For privately held SunEdison, the deal provides needed capital. For publicly traded MEMC, it provides a third engine of growth, via solar plant development, according to officials at MEMC, which provides silicon wafers to the semiconductor and solar industries.
The purchase price comprises 70 percent cash and 30 percent MEMC stock, plus up to an additional $89 million in performance incentives. The agreement also calls for $17 million in employee retention payments, according to MEMC information. The deal, which is subject to regulatory approval, is scheduled to close by the end of December.
"SunEdison has successfully built about 300 solar power plants representing approximately 80 [megawatts] of generating capacity on the rooftops and grounds of customers in the United States, Canada and Europe," Carlos Domenech, COO of SunEdison, said in a statement.
"Our business is highly scalable and will be able to grow substantially, capitalizing on our more than 1.5 [gigawatts] of pipeline, backlog and leads with a financially strong, technically sophisticated partner like MEMC, which also has a competitive cost structure in upstream materials," Domenech said in the statement. "This combination will greatly accelerate our goal of making solar energy cost competitive with grid prices."

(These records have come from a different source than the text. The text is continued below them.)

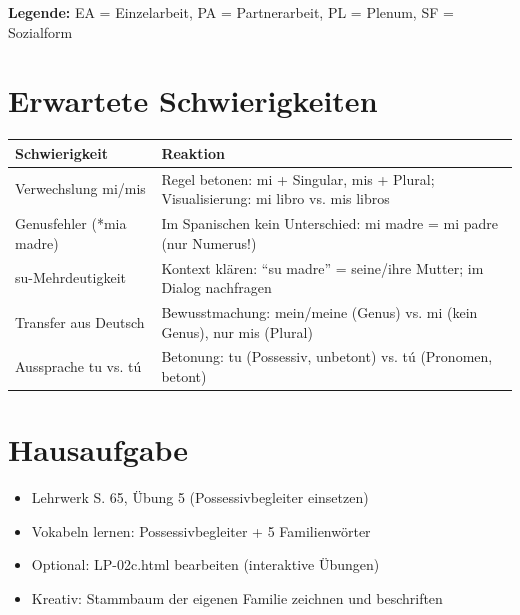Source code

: \documentclass[11pt,a4paper]{article}
\begin{document}
\textbf{Legende:} EA = Einzelarbeit, PA = Partnerarbeit, PL = Plenum, SF = Sozialform

\section{Erwartete Schwierigkeiten}

\begin{tabular}{|p{5cm}|p{8cm}|}
\hline
\textbf{Schwierigkeit} & \textbf{Reaktion} \\
\hline
Verwechslung mi/mis & Regel betonen: mi + Singular, mis + Plural; Visualisierung: mi libro vs. mis libros \\
\hline
Genusfehler (*mia madre) & Im Spanischen kein Unterschied: mi madre = mi padre (nur Numerus!) \\
\hline
su-Mehrdeutigkeit & Kontext klären: ``su madre'' = seine/ihre Mutter; im Dialog nachfragen \\
\hline
Transfer aus Deutsch & Bewusstmachung: mein/meine (Genus) vs. mi (kein Genus), nur mis (Plural) \\
\hline
Aussprache tu vs. tú & Betonung: tu (Possessiv, unbetont) vs. tú (Pronomen, betont) \\
\hline
\end{tabular}

\section{Hausaufgabe}

\begin{itemize}
    \item Lehrwerk S. 65, Übung 5 (Possessivbegleiter einsetzen)
    \item Vokabeln lernen: Possessivbegleiter + 5 Familienwörter
    \item Optional: LP-02c.html bearbeiten (interaktive Übungen)
    \item Kreativ: Stammbaum der eigenen Familie zeichnen und beschriften
\end{itemize}

\end{document}
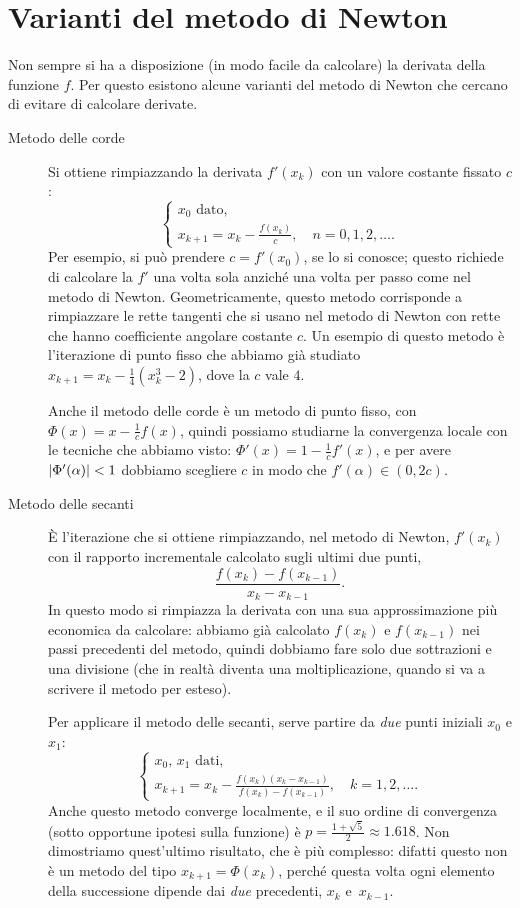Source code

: \documentclass[a4paper]{report}
\DeclarePairedDelimiter{\abs}{\lvert}{\rvert}
\theoremstyle{definition}
\theoremstyle{remark}
\begin{document}
\section{Varianti del metodo di Newton} Non sempre si ha a disposizione (in modo facile da calcolare) la derivata della funzione $f$. Per questo esistono alcune varianti del metodo di Newton che cercano di evitare di calcolare derivate.
\begin{description}
    \item[Metodo delle corde] Si ottiene rimpiazzando la derivata $f'(x_k)$ con un valore costante fissato $c$:
        \[
            \begin{cases}
                \text{$x_0$ dato},\\
                x_{k+1} = x_k - \frac{f(x_k)}{c}, \quad n=0,1,2,\dots.
            \end{cases}
        \]    
    Per esempio, si può prendere $c = f'(x_0)$, se lo si conosce; questo richiede di calcolare la $f'$ una volta sola anziché una volta per passo come nel metodo di Newton. Geometricamente, questo metodo corrisponde a rimpiazzare le rette tangenti che si usano nel metodo di Newton con rette che hanno coefficiente angolare costante $c$. Un esempio di questo metodo è l'iterazione di punto fisso che abbiamo già studiato $x_{k+1} = x_{k} - \frac14 (x_k^3-2)$, dove la $c$ vale $4$. 
    
    Anche il metodo delle corde è un metodo di punto fisso, con $\Phi(x) = x - \frac{1}{c}f(x)$, quindi possiamo studiarne la convergenza locale con le tecniche che abbiamo visto: $\Phi'(x) = 1 - \frac{1}{c}f'(x)$, e per avere $\abs{\Phi'(\alpha)} < 1$ dobbiamo scegliere $c$ in modo che $f'(\alpha) \in (0,2c)$.
    \item[Metodo delle secanti] È l'iterazione che si ottiene rimpiazzando, nel metodo di Newton, $f'(x_k)$ con il rapporto incrementale calcolato sugli ultimi due punti,
    \[
    \frac{f(x_k) - f(x_{k-1})}{x_k - x_{k-1}}.
    \]
    In questo modo si rimpiazza la derivata con una sua approssimazione più economica da calcolare: abbiamo già calcolato $f(x_k)$ e $f(x_{k-1})$ nei passi precedenti del metodo, quindi dobbiamo fare solo due sottrazioni e una divisione (che in realtà diventa una moltiplicazione, quando si va a scrivere il metodo per esteso). 
    
    Per applicare il metodo delle secanti, serve partire da \emph{due} punti iniziali $x_0$ e $x_1$:
    \[
    \begin{cases}
        \text{$x_0$, $x_1$ dati},\\
        x_{k+1} = x_k - \frac{f(x_k) (x_k - x_{k-1})}{f(x_k) - f(x_{k-1})}, \quad k=1,2,\dots.
    \end{cases}
    \]
    Anche questo metodo converge localmente, e il suo ordine di convergenza (sotto opportune ipotesi sulla funzione) è $p = \frac{1+\sqrt{5}}{2} \approx 1.618$. Non dimostriamo quest'ultimo risultato, che è più complesso: difatti questo non è un metodo del tipo $x_{k+1} = \Phi(x_k)$, perché questa volta ogni elemento della successione dipende dai \emph{due} precedenti, $x_k$ e~$x_{k-1}$. 
    
\end{description}
\end{document}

SunEdison has worked with the Prince George's County Economic Development Corp. on a green jobs initiative and was being considered among the green businesses that could receive tax credits through a new law.
"We hope [SunEdison continues] to be a vibrant and integral part in the greening of Prince George's County," said Kwasi G. Holman, CEO of the economic development corporation. He said his chief concern is whether SunEdison will remain in the county.
Bill Michalek, spokesman for MEMC, said Tuesday there are no plans to move SunEdison.
SunEdison officials were not available for further comment on how the acquisition will affect the company.
Ahmad Chatila, CEO of MEMC, said in the statement that building upon research and development with SunEdison could reduce pricing for MEMC and drive technological innovation.
"By making solar power more affordable and easy to obtain, we expect to tap into a large pent-up demand," Chatila said.
MEMC reported a third-quarter net loss of $64.9 million. Sales exceeded $2 billion last year, when the company recorded a profit of $390.3 million.
During a conference call with investors and analysts, Chatila said he believes SunEdison can accelerate its own growth through MEMC capital. MEMC investors emphasized how difficult it can be for companies such as SunEdison to get credit in this market, making MEMC's financial support even more important.
SunEdison received about $30 million in debt financing in 2008 through backers such as Greylock Partners; HSH Nordbank AG; Applied Ventures; Black River Commodity Clean Energy Investment Fund; MissionPoint Capital Partners; and Allco Renewable Energy. Its customers include retailers Kohl's, Staples and Whole Foods Market.
SunEdison will continue to operate with the SunEdison name as a subsidiary of MEMC, according to company information.